The fact that the US Navy patrolled the global sea lanes and had Saudi-Arabia, the OPEC "swing" producer (technically as ally of convenience but de facto as American protectorate) throughout the Cold War years must have been a potent geostrategic tool in ensuring that these loyal US allies remained loyal allies. Likewise, it put the US in the position where potentially it could cut off supplies of crude to the USSR and/or its satellites should they have attempted to import significant amounts to augment their own domestic supplies. This compelled the entire Soviet bloc to subsist off the Caspian Sea reserves pushing these towards premature exhaustion.
It placed the US in the position of being the "power broker" of last resort in the position to decide who gets seaborne supplies of oil and who could be denied these.
Then there is the matter of oil globally being priced in US dollars. It ensures a continued flow of petrodollars into US government bonds (i.e.US government debt) thereby permitting the US to continue living beyond its means and underpinning the cost to the US of maintaining its global power with a (so far) unending stream of borrowed money.

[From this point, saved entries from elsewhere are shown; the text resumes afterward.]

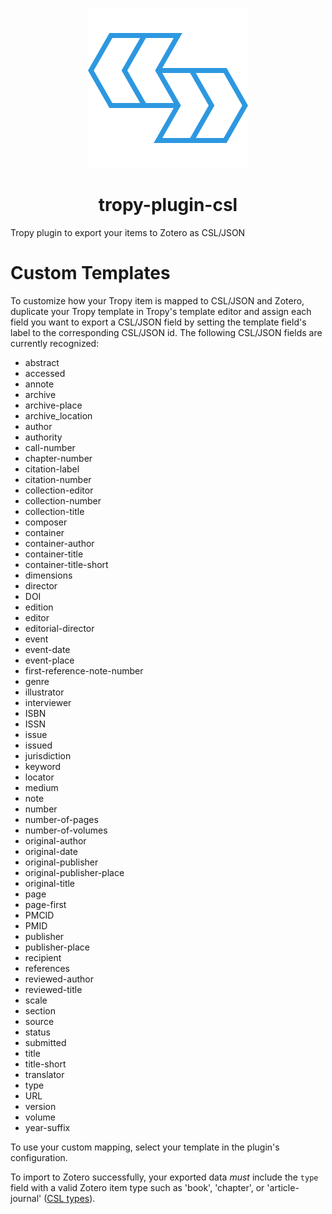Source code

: <p align="center"><img src="icon.svg"></p>

<h1 align="center">tropy-plugin-csl</h1>
Tropy plugin to export your items to Zotero as CSL/JSON

# Custom Templates
To customize how your Tropy item is mapped to CSL/JSON and Zotero,
duplicate your Tropy template in Tropy's template editor and assign
each field you want to export a CSL/JSON field by setting the template
field's label to the corresponding CSL/JSON id. The following CSL/JSON
fields are currently recognized:

* abstract
* accessed
* annote
* archive
* archive-place
* archive_location
* author
* authority
* call-number
* chapter-number
* citation-label
* citation-number
* collection-editor
* collection-number
* collection-title
* composer
* container
* container-author
* container-title
* container-title-short
* dimensions
* director
* DOI
* edition
* editor
* editorial-director
* event
* event-date
* event-place
* first-reference-note-number
* genre
* illustrator
* interviewer
* ISBN
* ISSN
* issue
* issued
* jurisdiction
* keyword
* locator
* medium
* note
* number
* number-of-pages
* number-of-volumes
* original-author
* original-date
* original-publisher
* original-publisher-place
* original-title
* page
* page-first
* PMCID
* PMID
* publisher
* publisher-place
* recipient
* references
* reviewed-author
* reviewed-title
* scale
* section
* source
* status
* submitted
* title
* title-short
* translator
* type
* URL
* version
* volume
* year-suffix

To use your custom mapping, select your template in the plugin's
configuration.

To import to Zotero successfully, your exported data _must_ include the
`type` field with a valid Zotero item type such as 'book', 'chapter',
or 'article-journal' ([CSL types](https://docs.citationstyles.org/en/stable/specification.html#appendix-iii-types)).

So Cassowary, I put it to you that if the entrance/exit to the Persian Gulf were suddenly to be blocked as I have described above the US would need to react in some way. Not because the US needs the oil but because it needs the Saudi and Gulf states' money.On
While it is true that the US did not and does not import oil from the Persian Gulf due to its distance,
what happens there will affect the US economy. A high price of oil meant the US economy went into recession during the Arab oil embargo in 1973(?).
Its Balance of Trade also worsened because it was an oil importer then. But if the US is a net exporter of oil/gas,
the US makes more money by exporting oil and not lose money by importing oil. Its oil and gas industry will be booming with new jobs as oil companies struggle to meet demand.
On the other hand, US trading partners like the EU and Japan will probably go into recession because they are oil importers. US exports to them will suffer. It is not clear if high oil price will be a net gain or loss for the US. It depends on how much of an oil/gas exporter the US becomes under Trump's energy dominance strategy. If the benefits of high oil prices to the US outweigh the costs, then the US might not want to intervene in a future disruption of Persian Gulf oil. Let the Europeans and Japanese use their own navy and army to deal with the problem. Or perhaps the Chinese will deal with it.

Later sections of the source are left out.